Saved data entries
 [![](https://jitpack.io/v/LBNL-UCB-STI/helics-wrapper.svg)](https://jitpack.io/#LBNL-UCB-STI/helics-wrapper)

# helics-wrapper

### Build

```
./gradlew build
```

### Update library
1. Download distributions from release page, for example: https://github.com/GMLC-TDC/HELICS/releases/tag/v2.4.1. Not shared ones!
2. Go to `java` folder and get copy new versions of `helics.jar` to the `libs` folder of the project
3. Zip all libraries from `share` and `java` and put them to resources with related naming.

* * *

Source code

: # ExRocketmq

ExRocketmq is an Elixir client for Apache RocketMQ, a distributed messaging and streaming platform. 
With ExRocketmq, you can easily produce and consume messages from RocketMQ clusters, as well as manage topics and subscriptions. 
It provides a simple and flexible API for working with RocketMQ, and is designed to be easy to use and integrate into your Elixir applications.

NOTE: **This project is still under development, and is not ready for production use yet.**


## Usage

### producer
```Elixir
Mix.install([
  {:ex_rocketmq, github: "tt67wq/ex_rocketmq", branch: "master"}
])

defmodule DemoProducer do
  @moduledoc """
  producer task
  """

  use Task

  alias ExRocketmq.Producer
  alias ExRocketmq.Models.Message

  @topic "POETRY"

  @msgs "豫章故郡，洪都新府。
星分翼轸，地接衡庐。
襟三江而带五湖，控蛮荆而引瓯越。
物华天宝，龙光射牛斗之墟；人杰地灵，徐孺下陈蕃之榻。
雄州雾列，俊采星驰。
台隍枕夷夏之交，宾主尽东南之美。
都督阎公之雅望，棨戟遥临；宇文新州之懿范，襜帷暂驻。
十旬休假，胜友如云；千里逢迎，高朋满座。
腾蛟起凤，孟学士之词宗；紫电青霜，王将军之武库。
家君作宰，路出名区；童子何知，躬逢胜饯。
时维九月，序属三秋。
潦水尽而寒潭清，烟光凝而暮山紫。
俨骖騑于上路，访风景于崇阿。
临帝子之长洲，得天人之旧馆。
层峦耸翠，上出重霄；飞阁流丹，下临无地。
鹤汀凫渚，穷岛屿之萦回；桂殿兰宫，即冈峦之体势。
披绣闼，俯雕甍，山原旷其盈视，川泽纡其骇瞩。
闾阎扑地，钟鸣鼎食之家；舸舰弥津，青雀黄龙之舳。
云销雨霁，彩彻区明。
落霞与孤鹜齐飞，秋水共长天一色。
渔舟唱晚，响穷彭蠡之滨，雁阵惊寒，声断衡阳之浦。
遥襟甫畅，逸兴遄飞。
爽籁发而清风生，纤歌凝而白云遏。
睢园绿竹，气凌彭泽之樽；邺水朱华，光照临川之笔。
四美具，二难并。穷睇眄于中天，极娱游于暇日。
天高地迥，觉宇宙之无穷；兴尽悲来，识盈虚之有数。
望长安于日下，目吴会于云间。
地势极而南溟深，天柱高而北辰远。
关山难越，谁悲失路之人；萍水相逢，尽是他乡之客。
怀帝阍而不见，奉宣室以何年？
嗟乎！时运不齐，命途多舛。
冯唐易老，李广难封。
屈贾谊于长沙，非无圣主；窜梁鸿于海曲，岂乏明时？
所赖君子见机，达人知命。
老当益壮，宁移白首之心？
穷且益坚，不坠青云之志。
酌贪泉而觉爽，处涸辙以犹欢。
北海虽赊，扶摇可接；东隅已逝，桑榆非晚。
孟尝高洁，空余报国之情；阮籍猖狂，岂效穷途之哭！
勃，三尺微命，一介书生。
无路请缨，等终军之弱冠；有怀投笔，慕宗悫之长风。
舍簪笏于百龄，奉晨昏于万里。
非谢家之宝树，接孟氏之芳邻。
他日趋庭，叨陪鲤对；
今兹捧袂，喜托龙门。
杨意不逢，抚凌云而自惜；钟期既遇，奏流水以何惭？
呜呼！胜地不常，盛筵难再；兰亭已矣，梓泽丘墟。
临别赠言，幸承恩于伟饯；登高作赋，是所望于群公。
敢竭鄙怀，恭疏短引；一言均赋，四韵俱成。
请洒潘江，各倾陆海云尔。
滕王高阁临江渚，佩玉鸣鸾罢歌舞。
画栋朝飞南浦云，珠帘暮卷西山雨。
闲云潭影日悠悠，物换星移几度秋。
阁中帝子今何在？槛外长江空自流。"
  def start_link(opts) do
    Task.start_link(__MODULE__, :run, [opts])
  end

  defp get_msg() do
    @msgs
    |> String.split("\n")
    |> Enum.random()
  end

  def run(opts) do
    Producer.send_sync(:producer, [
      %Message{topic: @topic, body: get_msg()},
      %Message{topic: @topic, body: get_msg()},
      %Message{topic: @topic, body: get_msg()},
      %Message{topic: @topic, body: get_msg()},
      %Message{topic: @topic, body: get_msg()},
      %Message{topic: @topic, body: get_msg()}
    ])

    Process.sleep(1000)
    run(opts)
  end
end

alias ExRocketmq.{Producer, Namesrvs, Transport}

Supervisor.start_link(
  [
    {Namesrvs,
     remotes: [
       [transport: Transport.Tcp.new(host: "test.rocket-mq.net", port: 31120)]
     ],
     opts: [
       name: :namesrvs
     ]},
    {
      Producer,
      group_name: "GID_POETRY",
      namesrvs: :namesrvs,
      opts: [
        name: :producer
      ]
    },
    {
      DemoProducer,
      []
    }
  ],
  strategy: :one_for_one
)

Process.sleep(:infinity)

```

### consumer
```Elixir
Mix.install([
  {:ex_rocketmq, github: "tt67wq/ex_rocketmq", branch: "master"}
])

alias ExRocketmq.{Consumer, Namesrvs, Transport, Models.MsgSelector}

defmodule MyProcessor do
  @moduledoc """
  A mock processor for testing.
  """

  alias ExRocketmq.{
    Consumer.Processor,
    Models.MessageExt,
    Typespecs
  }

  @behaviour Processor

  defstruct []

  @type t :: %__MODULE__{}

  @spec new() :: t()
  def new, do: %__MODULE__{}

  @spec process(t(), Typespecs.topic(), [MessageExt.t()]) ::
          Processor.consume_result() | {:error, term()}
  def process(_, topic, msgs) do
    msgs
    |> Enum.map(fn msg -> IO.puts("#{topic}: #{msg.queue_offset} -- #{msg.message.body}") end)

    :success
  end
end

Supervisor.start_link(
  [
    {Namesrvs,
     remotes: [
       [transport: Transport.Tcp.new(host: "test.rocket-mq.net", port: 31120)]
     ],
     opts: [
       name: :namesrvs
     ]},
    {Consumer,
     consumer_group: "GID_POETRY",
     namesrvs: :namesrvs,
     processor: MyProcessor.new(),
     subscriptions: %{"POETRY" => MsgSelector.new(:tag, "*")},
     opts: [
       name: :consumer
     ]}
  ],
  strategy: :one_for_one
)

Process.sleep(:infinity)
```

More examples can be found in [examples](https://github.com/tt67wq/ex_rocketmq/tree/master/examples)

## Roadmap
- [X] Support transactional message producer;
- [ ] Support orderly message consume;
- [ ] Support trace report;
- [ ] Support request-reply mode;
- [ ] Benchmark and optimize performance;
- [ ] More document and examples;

...

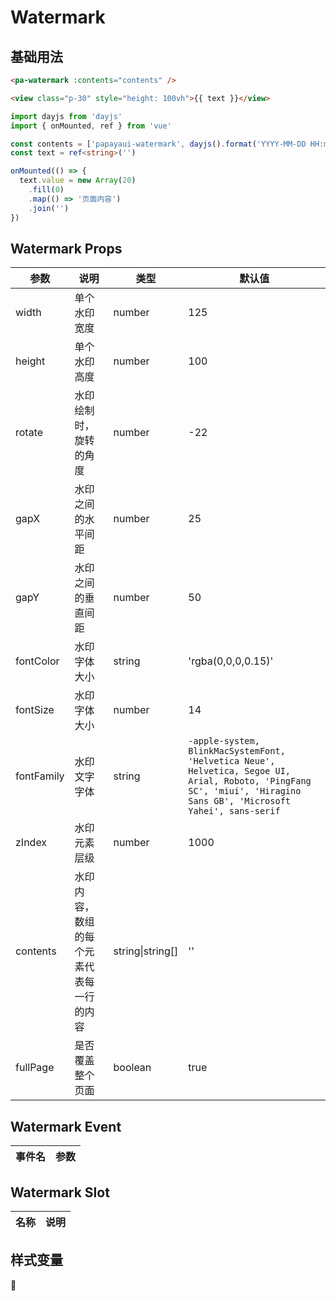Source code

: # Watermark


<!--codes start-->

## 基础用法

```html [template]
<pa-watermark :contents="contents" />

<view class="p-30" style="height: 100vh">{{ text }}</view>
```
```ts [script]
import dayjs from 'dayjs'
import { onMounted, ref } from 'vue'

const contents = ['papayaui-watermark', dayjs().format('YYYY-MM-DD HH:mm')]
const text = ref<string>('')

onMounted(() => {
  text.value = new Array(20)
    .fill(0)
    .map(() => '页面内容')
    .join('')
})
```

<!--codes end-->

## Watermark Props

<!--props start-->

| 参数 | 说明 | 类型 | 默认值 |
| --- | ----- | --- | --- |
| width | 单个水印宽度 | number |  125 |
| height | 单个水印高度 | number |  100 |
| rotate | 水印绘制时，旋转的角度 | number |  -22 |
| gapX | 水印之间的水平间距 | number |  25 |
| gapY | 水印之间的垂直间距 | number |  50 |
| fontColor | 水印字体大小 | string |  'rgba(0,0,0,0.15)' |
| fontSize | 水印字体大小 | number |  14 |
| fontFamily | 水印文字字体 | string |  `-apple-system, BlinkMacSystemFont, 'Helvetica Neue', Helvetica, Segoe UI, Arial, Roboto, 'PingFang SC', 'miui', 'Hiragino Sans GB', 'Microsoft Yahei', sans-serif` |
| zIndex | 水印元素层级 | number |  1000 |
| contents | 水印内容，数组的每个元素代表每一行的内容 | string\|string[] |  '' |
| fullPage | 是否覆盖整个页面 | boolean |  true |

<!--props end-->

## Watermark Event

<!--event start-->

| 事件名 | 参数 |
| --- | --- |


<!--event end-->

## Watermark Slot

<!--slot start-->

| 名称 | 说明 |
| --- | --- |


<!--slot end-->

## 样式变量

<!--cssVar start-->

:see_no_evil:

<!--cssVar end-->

Work to be completed: Give the number of lines in the entries above that include the word "import", and nothing more.

Answer box: 2